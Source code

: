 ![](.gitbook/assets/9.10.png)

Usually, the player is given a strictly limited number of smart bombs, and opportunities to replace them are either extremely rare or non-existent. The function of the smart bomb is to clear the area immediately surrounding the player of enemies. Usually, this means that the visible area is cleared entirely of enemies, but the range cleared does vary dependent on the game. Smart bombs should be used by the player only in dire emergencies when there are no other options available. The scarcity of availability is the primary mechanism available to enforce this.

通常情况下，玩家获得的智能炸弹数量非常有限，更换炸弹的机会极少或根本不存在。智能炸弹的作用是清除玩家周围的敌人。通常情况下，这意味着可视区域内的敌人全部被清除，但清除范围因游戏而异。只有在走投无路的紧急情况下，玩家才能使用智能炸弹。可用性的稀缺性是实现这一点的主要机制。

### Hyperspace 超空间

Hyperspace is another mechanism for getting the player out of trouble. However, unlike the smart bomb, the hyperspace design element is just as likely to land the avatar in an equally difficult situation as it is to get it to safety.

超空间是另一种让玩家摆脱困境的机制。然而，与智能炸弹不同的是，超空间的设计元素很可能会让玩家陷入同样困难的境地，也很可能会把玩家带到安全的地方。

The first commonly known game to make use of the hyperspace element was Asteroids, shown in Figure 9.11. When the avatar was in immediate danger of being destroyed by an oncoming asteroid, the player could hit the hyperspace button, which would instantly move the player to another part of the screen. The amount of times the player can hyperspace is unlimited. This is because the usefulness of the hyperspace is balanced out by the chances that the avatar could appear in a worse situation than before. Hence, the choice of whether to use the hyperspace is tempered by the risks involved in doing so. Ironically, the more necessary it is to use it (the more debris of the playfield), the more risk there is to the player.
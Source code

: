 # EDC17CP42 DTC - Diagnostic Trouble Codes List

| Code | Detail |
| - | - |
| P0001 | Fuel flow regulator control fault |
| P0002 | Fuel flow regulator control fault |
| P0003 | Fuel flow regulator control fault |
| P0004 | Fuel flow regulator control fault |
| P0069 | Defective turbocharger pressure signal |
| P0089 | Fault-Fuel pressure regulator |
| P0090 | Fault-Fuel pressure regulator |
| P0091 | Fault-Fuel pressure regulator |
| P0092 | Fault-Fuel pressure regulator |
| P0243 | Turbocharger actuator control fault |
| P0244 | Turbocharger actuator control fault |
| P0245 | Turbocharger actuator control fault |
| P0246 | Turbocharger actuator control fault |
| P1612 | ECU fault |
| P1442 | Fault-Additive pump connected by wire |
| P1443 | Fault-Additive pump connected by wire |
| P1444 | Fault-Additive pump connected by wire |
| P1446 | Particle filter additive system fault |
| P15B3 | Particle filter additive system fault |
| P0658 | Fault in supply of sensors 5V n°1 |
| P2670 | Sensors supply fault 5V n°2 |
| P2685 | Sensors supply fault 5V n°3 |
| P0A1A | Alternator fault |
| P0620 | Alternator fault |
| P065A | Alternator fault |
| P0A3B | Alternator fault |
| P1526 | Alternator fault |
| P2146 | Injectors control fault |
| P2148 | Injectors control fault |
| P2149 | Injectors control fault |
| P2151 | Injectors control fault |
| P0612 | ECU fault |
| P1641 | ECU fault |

________

# Task requirements
Gather from the entries above all lines that include the string "filter".

# Solution to this problem
| P1446 | Particle filter additive system fault |
| P15B3 | Particle filter additive system fault |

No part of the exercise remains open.